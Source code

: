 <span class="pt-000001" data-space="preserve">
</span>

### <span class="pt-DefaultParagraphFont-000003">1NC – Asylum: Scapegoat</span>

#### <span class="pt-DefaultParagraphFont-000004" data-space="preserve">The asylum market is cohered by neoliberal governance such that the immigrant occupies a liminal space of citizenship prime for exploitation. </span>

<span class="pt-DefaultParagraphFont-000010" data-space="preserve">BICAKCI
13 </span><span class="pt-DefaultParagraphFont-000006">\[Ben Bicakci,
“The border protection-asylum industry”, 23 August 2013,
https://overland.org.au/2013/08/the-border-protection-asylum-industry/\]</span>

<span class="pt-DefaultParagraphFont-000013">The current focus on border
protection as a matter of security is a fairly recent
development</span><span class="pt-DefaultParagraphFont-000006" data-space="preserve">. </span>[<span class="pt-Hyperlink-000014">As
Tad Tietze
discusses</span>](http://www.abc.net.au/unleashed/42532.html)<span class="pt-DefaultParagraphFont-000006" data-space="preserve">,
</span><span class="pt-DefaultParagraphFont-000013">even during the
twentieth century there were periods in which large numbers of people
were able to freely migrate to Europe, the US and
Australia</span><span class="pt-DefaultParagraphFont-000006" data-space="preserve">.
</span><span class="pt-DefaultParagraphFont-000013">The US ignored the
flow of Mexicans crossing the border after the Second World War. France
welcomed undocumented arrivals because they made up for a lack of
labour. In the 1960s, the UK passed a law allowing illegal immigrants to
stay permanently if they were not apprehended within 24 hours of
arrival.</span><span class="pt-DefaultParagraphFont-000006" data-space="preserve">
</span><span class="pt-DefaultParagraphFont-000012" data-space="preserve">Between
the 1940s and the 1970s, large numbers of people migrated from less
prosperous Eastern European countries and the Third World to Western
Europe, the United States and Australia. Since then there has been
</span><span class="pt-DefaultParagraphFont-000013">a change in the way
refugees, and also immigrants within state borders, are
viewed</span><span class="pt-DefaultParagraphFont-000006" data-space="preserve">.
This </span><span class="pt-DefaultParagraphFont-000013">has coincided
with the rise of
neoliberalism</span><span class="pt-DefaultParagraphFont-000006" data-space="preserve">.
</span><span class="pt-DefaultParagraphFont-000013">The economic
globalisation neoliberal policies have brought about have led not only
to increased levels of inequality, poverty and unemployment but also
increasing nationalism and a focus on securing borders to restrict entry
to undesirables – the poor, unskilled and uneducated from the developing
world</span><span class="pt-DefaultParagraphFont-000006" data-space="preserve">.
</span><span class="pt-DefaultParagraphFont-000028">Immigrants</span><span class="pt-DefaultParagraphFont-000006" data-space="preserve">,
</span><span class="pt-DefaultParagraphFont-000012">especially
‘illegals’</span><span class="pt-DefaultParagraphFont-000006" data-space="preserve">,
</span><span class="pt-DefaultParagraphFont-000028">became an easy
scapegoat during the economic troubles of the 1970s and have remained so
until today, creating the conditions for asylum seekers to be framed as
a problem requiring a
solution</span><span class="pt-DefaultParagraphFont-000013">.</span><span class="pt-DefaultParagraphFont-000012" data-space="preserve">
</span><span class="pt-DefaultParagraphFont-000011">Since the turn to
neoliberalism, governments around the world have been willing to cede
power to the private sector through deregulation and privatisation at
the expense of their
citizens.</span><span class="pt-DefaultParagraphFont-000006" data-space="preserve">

··········

**TASK DESCRIPTION**
Please say how many lines in the records above contain the word "been", giving the number alone.

**RESPONSE TO THIS EXERCISE**
2